A rugby and drinking buddy of Runcorn’s, Morris Adams, suggested his old college friend, Ted Irving, as Runcorn’s research assistant. Irving’s home had no phone, so Runcorn waited through an exchange of letters to learn of Irving’s acceptance. Irving returned to Cambridge as a glorified rock collector, but Runcorn recognized Irving’s potential.

At Runcorn’s urging, Cambridge accepted Irving into the department of geodesy and geophysics, an extraordinary position for a non-geophysicist. In 1954, Irving attempted to obtain a Ph.D. for his graduate work in paleomagnetism. Unfortunately the field was so new that his doctoral examiners didn’t understand the subject well enough to recognize Irving’s research achievements. They refused to grant him the degree.

Eventually, Irving found strong support for his explanation of continental drift, and was the first paleomagnetist to come out in favor of it.  Indeed, he became the leading paleomagnetist of his generation, elected to the prestigious Royal Society of London and the National Academy of Sciences in America.

Writing the history was an up and down experience for Frankel, with bumps along the way. He chaired the UMKC philosophy department from 1999 to 2004, which cut into his research time. An illness in 2007 robbed him of most of a year.

Furthermore, he was examining a field in which he had no firsthand knowledge. But he was fully supported by the Philosophy Department and two UMKC geologists, Ray Coveney and Tina Niemi.

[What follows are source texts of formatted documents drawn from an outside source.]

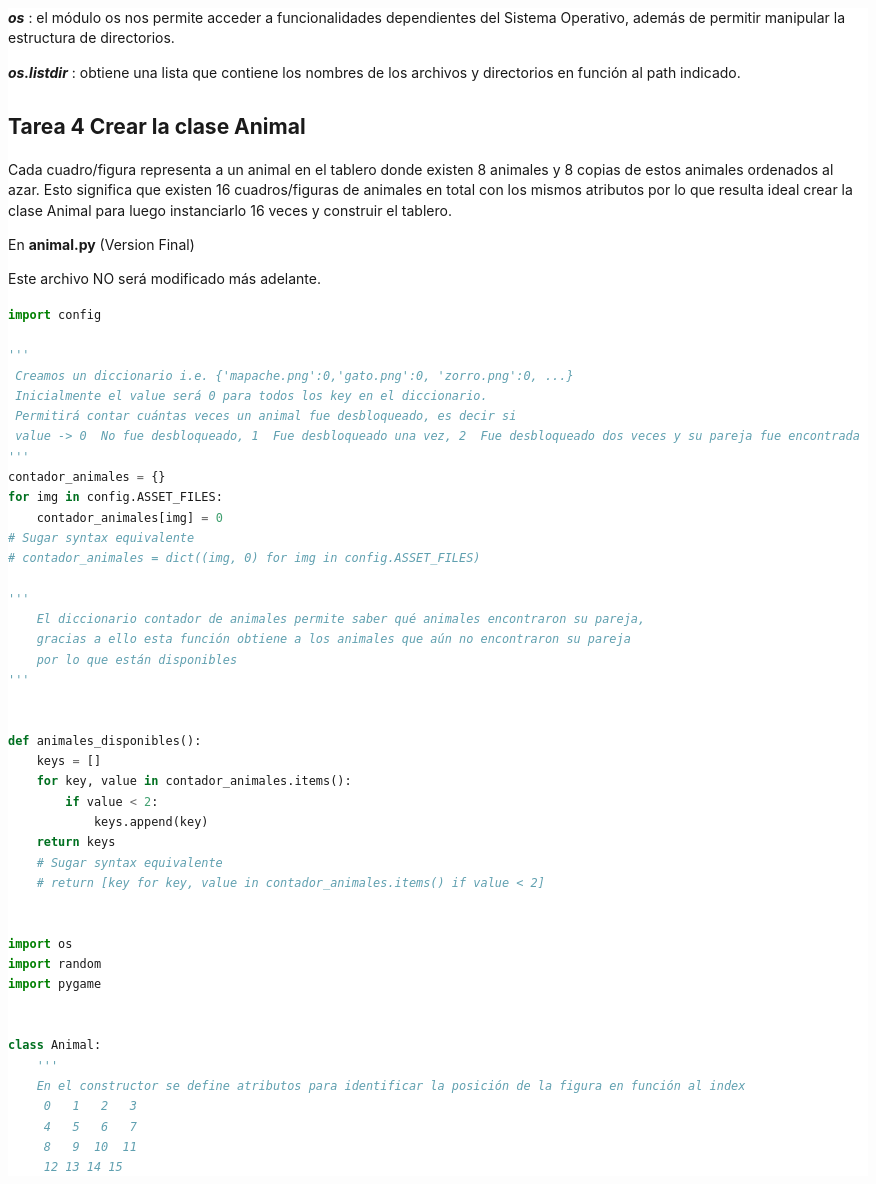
 ```python
```
**_os_** : el módulo os nos permite acceder a funcionalidades dependientes del Sistema Operativo, además de permitir manipular la estructura de directorios.

**_os.listdir_** : obtiene una lista que contiene los nombres de los archivos y directorios en función al path indicado.

## Tarea 4 Crear la clase Animal
Cada cuadro/figura representa a un animal en el tablero donde existen 8 animales y 8 copias de estos animales ordenados al azar. Esto significa que existen 16 cuadros/figuras de animales en total con los mismos atributos por lo que resulta ideal crear la clase Animal para luego instanciarlo 16 veces y construir el tablero.

En **animal.py** (Version Final)

Este archivo NO será modificado más adelante.

```python
import config

'''
 Creamos un diccionario i.e. {'mapache.png':0,'gato.png':0, 'zorro.png':0, ...}
 Inicialmente el value será 0 para todos los key en el diccionario.
 Permitirá contar cuántas veces un animal fue desbloqueado, es decir si
 value -> 0  No fue desbloqueado, 1  Fue desbloqueado una vez, 2  Fue desbloqueado dos veces y su pareja fue encontrada
'''
contador_animales = {}
for img in config.ASSET_FILES:
    contador_animales[img] = 0
# Sugar syntax equivalente
# contador_animales = dict((img, 0) for img in config.ASSET_FILES)

'''
    El diccionario contador de animales permite saber qué animales encontraron su pareja, 
    gracias a ello esta función obtiene a los animales que aún no encontraron su pareja 
    por lo que están disponibles
'''


def animales_disponibles():
    keys = []
    for key, value in contador_animales.items():
        if value < 2:
            keys.append(key)
    return keys
    # Sugar syntax equivalente
    # return [key for key, value in contador_animales.items() if value < 2]


import os
import random
import pygame


class Animal:
    '''
    En el constructor se define atributos para identificar la posición de la figura en función al index
     0   1   2   3
     4   5   6   7
     8   9  10  11
     12 13 14 15

```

“I have to know whether or not a particular type of fossil was correctly identified,” Frankel said, “or whether a particular geologist was respected, but I personally can’t tell a rock from a hard place.”

Asked what he wanted people to remember about his research and writings on continental drift and plate tectonics, Frankel said he would like his account to be thought of as fair, complete and insightful.  As for students, Frankel hopes they have learned the importance of ferreting out the right answer, presenting good arguments, admitting when they don’t know the answer and generally thinking better.

With the strong endorsements of student Lindsey Schwartz and proud colleague Bruce Bubacz, also a UMKC professor of philosophy, Frankel need not worry about his reputation. Both describe him as inquisitive and curious.

“He is dogged in his pursuit of the truth,” said Bubacz.

“His students are not just so many faces to him,” said Schwartz, president of the student philosophy honor society. “He sees each of us as an individual worthy of his respect. He is interested in your interests. Having a good relationship with each of your students year after year until retirement (this is Frankel’s last semester of teaching) is something few professors are capable of doing.”

The Earth scientists’ experiences are a cautionary tale for the rest of us: even if you hold a minority view, stay with it if you believe it and ignore the ridicule, because the force of reason will prevail. It takes courage to defend your position to people with more degrees and titles after their names; but sometimes, Cinderella gets the prize.

On the subject of prizes, Frankel and his wife traveled to London on June 5 as guests of the Geological Society of London. There Frankel received the Sue Tyler Friedman Medal for “distinguished contributions to the recording of the history of geology.” Frankel is in some very fine company – many of the medals from the Geological Society of London have gone to participants in the drift controversy.